### PROBLEM STATEMENT
Beginning at the line that holds "People there know", restate each line exactly through the final line of the records. Include both of those lines.

* * * * *

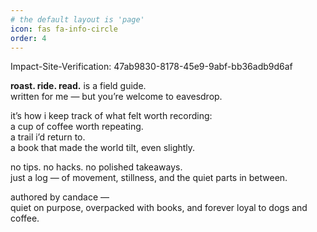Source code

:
 ```yaml
---
# the default layout is 'page'
icon: fas fa-info-circle
order: 4
---
```

Impact-Site-Verification: 47ab9830-8178-45e9-9abf-bb36adb9d6af

**roast. ride. read.** is a field guide.  
written for me — but you’re welcome to eavesdrop.

it’s how i keep track of what felt worth recording:  
a cup of coffee worth repeating.  
a trail i’d return to.  
a book that made the world tilt, even slightly.

no tips. no hacks. no polished takeaways.  
just a log — of movement, stillness, and the quiet parts in between.

authored by candace —  
quiet on purpose, overpacked with books, and forever loyal to dogs and coffee.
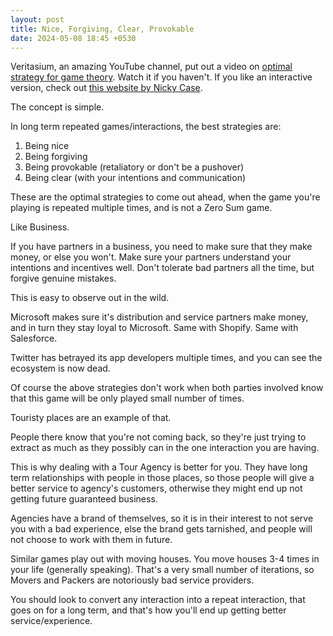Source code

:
 ```yaml
---
layout: post
title: Nice, Forgiving, Clear, Provokable
date: 2024-05-08 18:45 +0530
---
```



Veritasium, an amazing YouTube channel, put out a video on [optimal strategy for game theory](https://www.youtube.com/watch?v=mScpHTIi-kM). Watch it if you haven't. If you like an interactive version, check out [this website by Nicky Case](https://ncase.me/trust/). 

The concept is simple.

In long term repeated games/interactions, the best strategies are:
1. Being nice
2. Being forgiving
3. Being provokable (retaliatory or don't be a pushover)
4. Being clear (with your intentions and communication)

These are the optimal strategies to come out ahead, when the game you're playing is repeated multiple times, and is not a Zero Sum game.

Like Business.

If you have partners in a business, you need to make sure that they make money, or else you won't. Make sure your partners understand your intentions and incentives well. Don't tolerate bad partners all the time, but forgive genuine mistakes.

This is easy to observe out in the wild.

Microsoft makes sure it's distribution and service partners make money, and in turn they stay loyal to Microsoft. Same with Shopify. Same with Salesforce.

Twitter has betrayed its app developers multiple times, and you can see the ecosystem is now dead.

Of course the above strategies don't work when both parties involved know that this game will be only played small number of times.

Touristy places are an example of that.

People there know that you're not coming back, so they're just trying to extract as much as they possibly can in the one interaction you are having.

This is why dealing with a Tour Agency is better for you. They have long term relationships with people in those places, so those people will give a better service to agency's customers, otherwise they might end up not getting future guaranteed business.

Agencies have a brand of themselves, so it is in their interest to not serve you with a bad experience, else the brand gets tarnished, and people will not choose to work with them in future.

Similar games play out with moving houses. You move houses 3-4 times in your life (generally speaking). That's a very small number of iterations, so Movers and Packers are notoriously bad service providers.

You should look to convert any interaction into a repeat interaction, that goes on for a long term, and that's how you'll end up getting better service/experience.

* * * * *

### TASK SOLUTION
People there know that you're not coming back, so they're just trying to extract as much as they possibly can in the one interaction you are having.

This is why dealing with a Tour Agency is better for you. They have long term relationships with people in those places, so those people will give a better service to agency's customers, otherwise they might end up not getting future guaranteed business.

Agencies have a brand of themselves, so it is in their interest to not serve you with a bad experience, else the brand gets tarnished, and people will not choose to work with them in future.

Similar games play out with moving houses. You move houses 3-4 times in your life (generally speaking). That's a very small number of iterations, so Movers and Packers are notoriously bad service providers.

You should look to convert any interaction into a repeat interaction, that goes on for a long term, and that's how you'll end up getting better service/experience.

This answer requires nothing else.